* _BRIEF_
All of the entries are to be printed exactly as they appear.

* _MATERIAL FOR THIS TASK_
----
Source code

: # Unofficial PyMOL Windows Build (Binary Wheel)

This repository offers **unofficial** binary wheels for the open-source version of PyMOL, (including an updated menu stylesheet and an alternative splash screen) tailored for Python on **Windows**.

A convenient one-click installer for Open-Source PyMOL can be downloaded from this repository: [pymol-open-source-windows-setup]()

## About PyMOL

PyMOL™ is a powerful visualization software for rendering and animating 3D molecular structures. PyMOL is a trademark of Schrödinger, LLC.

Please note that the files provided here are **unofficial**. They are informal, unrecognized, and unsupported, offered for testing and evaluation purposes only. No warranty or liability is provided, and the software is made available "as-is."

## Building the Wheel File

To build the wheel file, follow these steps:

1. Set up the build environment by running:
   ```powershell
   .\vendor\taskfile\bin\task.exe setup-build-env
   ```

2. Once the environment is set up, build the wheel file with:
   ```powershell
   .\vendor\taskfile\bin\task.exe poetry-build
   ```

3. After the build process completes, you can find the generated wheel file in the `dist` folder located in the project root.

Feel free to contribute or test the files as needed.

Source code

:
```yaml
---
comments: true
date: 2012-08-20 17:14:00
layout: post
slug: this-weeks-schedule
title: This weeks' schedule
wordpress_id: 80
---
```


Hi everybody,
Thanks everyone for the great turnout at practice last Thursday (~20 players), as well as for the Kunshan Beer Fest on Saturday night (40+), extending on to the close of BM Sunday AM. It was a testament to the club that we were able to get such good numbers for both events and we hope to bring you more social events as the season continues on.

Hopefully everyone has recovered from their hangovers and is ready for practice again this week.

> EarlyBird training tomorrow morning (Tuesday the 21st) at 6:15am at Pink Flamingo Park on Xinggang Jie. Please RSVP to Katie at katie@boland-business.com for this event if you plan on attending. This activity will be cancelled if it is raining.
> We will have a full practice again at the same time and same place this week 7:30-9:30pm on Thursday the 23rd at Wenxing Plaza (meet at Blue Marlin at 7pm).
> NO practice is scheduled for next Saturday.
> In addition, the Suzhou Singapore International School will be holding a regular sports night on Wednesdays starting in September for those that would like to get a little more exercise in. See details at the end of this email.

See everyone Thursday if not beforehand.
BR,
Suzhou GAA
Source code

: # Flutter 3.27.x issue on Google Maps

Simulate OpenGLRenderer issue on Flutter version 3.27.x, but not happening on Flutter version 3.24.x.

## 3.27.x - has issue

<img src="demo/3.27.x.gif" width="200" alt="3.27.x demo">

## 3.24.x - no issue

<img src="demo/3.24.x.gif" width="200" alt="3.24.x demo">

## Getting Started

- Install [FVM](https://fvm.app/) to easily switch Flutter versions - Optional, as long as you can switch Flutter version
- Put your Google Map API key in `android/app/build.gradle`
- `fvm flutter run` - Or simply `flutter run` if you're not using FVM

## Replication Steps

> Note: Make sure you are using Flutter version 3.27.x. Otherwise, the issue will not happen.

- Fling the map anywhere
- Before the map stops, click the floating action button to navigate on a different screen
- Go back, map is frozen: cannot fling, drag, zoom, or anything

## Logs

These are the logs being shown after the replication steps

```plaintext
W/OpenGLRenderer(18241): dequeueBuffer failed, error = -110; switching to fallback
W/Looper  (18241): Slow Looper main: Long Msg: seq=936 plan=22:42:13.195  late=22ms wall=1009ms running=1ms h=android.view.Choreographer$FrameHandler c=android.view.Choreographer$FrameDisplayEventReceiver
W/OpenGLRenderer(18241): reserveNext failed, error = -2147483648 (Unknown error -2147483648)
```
----
* _PROBLEM SOLUTION_
Source code

: # Unofficial PyMOL Windows Build (Binary Wheel)

This repository offers **unofficial** binary wheels for the open-source version of PyMOL, (including an updated menu stylesheet and an alternative splash screen) tailored for Python on **Windows**.

A convenient one-click installer for Open-Source PyMOL can be downloaded from this repository: [pymol-open-source-windows-setup]()

## About PyMOL

PyMOL™ is a powerful visualization software for rendering and animating 3D molecular structures. PyMOL is a trademark of Schrödinger, LLC.

Please note that the files provided here are **unofficial**. They are informal, unrecognized, and unsupported, offered for testing and evaluation purposes only. No warranty or liability is provided, and the software is made available "as-is."

## Building the Wheel File

To build the wheel file, follow these steps:

1. Set up the build environment by running:
   ```powershell
   .\vendor\taskfile\bin\task.exe setup-build-env
   ```

2. Once the environment is set up, build the wheel file with:
   ```powershell
   .\vendor\taskfile\bin\task.exe poetry-build
   ```

3. After the build process completes, you can find the generated wheel file in the `dist` folder located in the project root.

Feel free to contribute or test the files as needed.

Source code

:
```yaml
---
comments: true
date: 2012-08-20 17:14:00
layout: post
slug: this-weeks-schedule
title: This weeks' schedule
wordpress_id: 80
---
```


Hi everybody,
Thanks everyone for the great turnout at practice last Thursday (~20 players), as well as for the Kunshan Beer Fest on Saturday night (40+), extending on to the close of BM Sunday AM. It was a testament to the club that we were able to get such good numbers for both events and we hope to bring you more social events as the season continues on.

Hopefully everyone has recovered from their hangovers and is ready for practice again this week.

> EarlyBird training tomorrow morning (Tuesday the 21st) at 6:15am at Pink Flamingo Park on Xinggang Jie. Please RSVP to Katie at katie@boland-business.com for this event if you plan on attending. This activity will be cancelled if it is raining.
> We will have a full practice again at the same time and same place this week 7:30-9:30pm on Thursday the 23rd at Wenxing Plaza (meet at Blue Marlin at 7pm).
> NO practice is scheduled for next Saturday.
> In addition, the Suzhou Singapore International School will be holding a regular sports night on Wednesdays starting in September for those that would like to get a little more exercise in. See details at the end of this email.

See everyone Thursday if not beforehand.
BR,
Suzhou GAA
Source code

: # Flutter 3.27.x issue on Google Maps

Simulate OpenGLRenderer issue on Flutter version 3.27.x, but not happening on Flutter version 3.24.x.

## 3.27.x - has issue

<img src="demo/3.27.x.gif" width="200" alt="3.27.x demo">

## 3.24.x - no issue

<img src="demo/3.24.x.gif" width="200" alt="3.24.x demo">

## Getting Started

- Install [FVM](https://fvm.app/) to easily switch Flutter versions - Optional, as long as you can switch Flutter version
- Put your Google Map API key in `android/app/build.gradle`
- `fvm flutter run` - Or simply `flutter run` if you're not using FVM

## Replication Steps

> Note: Make sure you are using Flutter version 3.27.x. Otherwise, the issue will not happen.

- Fling the map anywhere
- Before the map stops, click the floating action button to navigate on a different screen
- Go back, map is frozen: cannot fling, drag, zoom, or anything

## Logs

These are the logs being shown after the replication steps

```plaintext
W/OpenGLRenderer(18241): dequeueBuffer failed, error = -110; switching to fallback
W/Looper  (18241): Slow Looper main: Long Msg: seq=936 plan=22:42:13.195  late=22ms wall=1009ms running=1ms h=android.view.Choreographer$FrameHandler c=android.view.Choreographer$FrameDisplayEventReceiver
W/OpenGLRenderer(18241): reserveNext failed, error = -2147483648 (Unknown error -2147483648)
```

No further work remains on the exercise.